Early symptoms may include damping-off, but they are very similar to Pythium. To determine which disease has infected your crop, the best indicator is the soil temperature at the time of planting and germination. Warmer temperatures typically indicate Phytophthora root rot. Additionally, Phytophthora root rot has one unique characteristic to help with the diagnosis: An infected seedling has a chocolate brown discoloration of the stem from the soil line up.
Several tools can be used to help protect against Phytophthora root rot in soybeans. Seed treatments help protect the plants up to 30 days after planting. Resistance genes can protect against specific races of Phytophthora root rot and field tolerance can be built to help protect against late season infection.
Pythium Damping-Off and Root Rot: 10,627,000 Bu lost
Plants infected with Pythium can be found in wet, low-lying areas. Several Pythium species can rot seeds before germination, causing pre- and post-emergence damping-off. Severe infections may destroy root tips, producing lesions on taproots which can lead to chlorosis, stunting and wilting of infected plants.
Rhizoctonia Damping-Off and Root Rot: 3,310,000 Bu lost
Rhizoctonia can cause seed rot, damping-off, root rot, and stem rot. Post-emergence damping-off occurs before first trifoliate leaf develops. Infected plants have reddish brown, sunken lesions on the hypocotyls at the soil line, which can cause girdling of the hypocotyls and result in collapsed plants.
Soybean Mosaic Virus (SMV): 7,849,000 Bu lost
Symptoms depend on the soybean product, virus strain, plant age at infection, and environment. Seeds of infected plants can be mottled, and once infected, plants have fewer pods and are stunted. Leaves have a mosaic of light and dark green areas and the leaf margins can be wavy or curled. Leaf veins do not grow together, which can also occur with herbicide injury.
Stem Canker: 6,097,000 Bu lost
Northern and southern stem canker are similar but different fungal spots. Lesions caused by northern stem canker become dark brown and girdle the stem, while lesions caused by southern stem canker rarely girdle the stem. Stem canker is most common in cool and moist conditions during early stages of soybean growth.
Sudden Death Syndrome: 3,547,000 Bu lost
Sudden death syndrome is often associated with soybean cyst nematode, highly productive soils, cool temperatures during flowering and significant rainfall before and during flowering. Infection normally occurs in the root system in the late vegetative growth stages, V5 to V8.

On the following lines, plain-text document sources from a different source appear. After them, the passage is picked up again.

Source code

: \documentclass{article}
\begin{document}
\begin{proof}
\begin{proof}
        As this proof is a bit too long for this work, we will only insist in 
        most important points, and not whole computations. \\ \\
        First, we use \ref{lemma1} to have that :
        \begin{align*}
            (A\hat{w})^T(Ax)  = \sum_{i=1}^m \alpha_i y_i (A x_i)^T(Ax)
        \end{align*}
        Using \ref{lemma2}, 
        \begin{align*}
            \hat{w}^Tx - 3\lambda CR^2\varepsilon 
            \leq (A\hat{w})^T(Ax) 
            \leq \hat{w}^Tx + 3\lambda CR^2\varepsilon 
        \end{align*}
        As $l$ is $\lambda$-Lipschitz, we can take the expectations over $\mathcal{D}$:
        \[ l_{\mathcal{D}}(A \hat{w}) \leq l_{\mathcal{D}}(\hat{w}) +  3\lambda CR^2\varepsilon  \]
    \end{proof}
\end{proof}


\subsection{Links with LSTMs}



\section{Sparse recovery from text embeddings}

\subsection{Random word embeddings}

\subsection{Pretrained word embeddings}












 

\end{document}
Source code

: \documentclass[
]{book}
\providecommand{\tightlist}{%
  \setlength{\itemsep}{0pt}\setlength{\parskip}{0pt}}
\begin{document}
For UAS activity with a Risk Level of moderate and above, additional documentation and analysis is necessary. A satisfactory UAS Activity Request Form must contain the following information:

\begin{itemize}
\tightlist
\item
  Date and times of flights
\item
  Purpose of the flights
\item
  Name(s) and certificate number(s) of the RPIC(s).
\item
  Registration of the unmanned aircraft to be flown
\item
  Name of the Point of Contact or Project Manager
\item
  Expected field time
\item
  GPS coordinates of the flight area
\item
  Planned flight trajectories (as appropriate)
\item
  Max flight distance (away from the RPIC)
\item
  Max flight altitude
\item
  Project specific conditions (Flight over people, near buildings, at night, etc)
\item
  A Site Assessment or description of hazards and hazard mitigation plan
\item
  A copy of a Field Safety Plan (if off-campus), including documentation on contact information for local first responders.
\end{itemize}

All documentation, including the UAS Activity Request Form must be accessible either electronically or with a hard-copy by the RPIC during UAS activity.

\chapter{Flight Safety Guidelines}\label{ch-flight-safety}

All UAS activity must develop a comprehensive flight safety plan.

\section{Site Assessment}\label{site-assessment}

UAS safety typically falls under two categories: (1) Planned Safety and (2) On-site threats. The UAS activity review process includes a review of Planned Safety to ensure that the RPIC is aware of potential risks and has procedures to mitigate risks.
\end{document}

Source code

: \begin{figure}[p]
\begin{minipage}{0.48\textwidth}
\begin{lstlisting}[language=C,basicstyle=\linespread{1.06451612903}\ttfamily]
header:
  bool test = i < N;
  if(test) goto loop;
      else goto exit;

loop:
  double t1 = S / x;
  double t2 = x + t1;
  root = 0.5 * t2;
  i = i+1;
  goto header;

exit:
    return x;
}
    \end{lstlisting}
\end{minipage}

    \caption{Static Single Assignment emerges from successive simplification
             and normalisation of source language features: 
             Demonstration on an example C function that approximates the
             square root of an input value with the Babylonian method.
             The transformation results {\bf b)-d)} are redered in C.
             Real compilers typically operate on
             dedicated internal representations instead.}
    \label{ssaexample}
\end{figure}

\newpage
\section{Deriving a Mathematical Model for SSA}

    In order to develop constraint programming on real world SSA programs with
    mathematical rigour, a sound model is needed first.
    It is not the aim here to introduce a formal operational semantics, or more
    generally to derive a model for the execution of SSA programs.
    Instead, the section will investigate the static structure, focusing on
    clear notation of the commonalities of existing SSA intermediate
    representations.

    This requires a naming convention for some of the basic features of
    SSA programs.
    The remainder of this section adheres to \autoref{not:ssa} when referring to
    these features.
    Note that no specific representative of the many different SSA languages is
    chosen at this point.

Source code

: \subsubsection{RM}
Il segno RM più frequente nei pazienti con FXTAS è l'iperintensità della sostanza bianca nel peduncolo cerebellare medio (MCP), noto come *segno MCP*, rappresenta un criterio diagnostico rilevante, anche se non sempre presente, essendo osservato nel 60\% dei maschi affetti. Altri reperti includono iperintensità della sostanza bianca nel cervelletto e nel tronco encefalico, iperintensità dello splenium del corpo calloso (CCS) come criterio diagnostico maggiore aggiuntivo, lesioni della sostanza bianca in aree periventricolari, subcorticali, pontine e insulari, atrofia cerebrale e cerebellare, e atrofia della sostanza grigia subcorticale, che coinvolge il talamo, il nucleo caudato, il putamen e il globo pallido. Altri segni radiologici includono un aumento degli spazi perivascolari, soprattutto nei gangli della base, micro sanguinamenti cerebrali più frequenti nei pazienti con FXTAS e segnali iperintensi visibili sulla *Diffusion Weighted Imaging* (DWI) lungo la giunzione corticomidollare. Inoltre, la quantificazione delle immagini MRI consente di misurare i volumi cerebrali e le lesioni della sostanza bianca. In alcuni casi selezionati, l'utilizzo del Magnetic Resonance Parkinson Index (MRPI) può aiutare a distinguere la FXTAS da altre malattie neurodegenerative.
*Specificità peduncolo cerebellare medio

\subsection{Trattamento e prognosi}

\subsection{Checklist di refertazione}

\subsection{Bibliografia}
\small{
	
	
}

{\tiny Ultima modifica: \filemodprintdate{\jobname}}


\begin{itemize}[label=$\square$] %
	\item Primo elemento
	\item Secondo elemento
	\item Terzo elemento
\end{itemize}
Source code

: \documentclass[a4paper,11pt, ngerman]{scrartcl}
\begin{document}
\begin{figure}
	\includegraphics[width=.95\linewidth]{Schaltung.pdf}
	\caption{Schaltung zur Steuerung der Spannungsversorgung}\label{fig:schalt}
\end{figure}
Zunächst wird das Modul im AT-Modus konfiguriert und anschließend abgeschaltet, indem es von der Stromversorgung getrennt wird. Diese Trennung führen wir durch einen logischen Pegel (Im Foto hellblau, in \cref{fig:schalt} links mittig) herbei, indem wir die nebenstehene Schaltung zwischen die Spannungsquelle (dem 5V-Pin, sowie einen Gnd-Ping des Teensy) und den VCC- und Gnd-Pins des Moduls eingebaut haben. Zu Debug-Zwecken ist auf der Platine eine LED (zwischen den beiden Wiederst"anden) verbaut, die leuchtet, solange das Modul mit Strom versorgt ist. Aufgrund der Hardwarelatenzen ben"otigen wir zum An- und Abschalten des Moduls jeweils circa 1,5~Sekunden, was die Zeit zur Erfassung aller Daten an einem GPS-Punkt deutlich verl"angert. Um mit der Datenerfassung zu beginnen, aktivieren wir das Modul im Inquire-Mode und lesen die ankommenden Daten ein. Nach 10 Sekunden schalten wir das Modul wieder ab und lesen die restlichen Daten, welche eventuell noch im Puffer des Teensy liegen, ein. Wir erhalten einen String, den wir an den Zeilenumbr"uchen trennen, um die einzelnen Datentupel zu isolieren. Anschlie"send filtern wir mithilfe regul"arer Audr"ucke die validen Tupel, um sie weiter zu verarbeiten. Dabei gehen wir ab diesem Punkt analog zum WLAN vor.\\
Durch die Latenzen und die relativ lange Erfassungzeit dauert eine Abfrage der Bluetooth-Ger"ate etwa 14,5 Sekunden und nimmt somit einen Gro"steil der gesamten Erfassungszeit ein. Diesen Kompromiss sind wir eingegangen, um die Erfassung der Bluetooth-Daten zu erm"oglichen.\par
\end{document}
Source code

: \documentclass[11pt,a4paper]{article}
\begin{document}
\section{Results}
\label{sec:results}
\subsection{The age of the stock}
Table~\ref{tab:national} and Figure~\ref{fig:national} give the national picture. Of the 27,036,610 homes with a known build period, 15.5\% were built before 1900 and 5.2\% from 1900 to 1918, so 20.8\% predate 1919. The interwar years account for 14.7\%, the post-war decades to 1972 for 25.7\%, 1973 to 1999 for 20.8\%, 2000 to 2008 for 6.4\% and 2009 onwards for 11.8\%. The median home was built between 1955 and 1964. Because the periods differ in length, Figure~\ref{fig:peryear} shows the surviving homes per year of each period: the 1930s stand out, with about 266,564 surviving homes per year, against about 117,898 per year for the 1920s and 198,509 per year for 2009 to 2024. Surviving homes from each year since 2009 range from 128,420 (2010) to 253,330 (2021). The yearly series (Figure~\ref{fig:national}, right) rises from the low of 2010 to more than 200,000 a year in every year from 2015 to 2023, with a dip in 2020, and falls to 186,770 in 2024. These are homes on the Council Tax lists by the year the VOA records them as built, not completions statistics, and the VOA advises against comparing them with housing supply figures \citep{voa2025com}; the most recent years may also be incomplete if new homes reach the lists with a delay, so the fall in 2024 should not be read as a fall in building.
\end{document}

Sudden death syndrome leaf symptoms initially include yellow blotches that form between the veins on the uppermost leaves. The blotches then coalesce and eventually turn dark brown. Leaves may roll inward due to lack of water and eventually drop off. Managing soybean cyst nematodes can also help reduce potential infection sites. Additionally, later planting can also help reduce the opportunity for other diseases and insects to invade the roots.
White mold, or Sclerotinia stem rot, can cause yield reductions and poor seed quality. Overwintering Sclerotia located up to 2" below the soil surface start germinating when soil temperatures are less than 65ºF and moisture levels are high. Infection occurs when plant wounds contact neighboring infected plants.
Water-soaked lesions at stem nodes are the first sign of infection. Lesions girdle the stem, cutting off moisture and nutrients to upper plant parts. To reduce the risk of white mold, plant shorter, tolerant products in wide rows. Crop rotations with corn and early control of weeds can also reduce the number of hosts.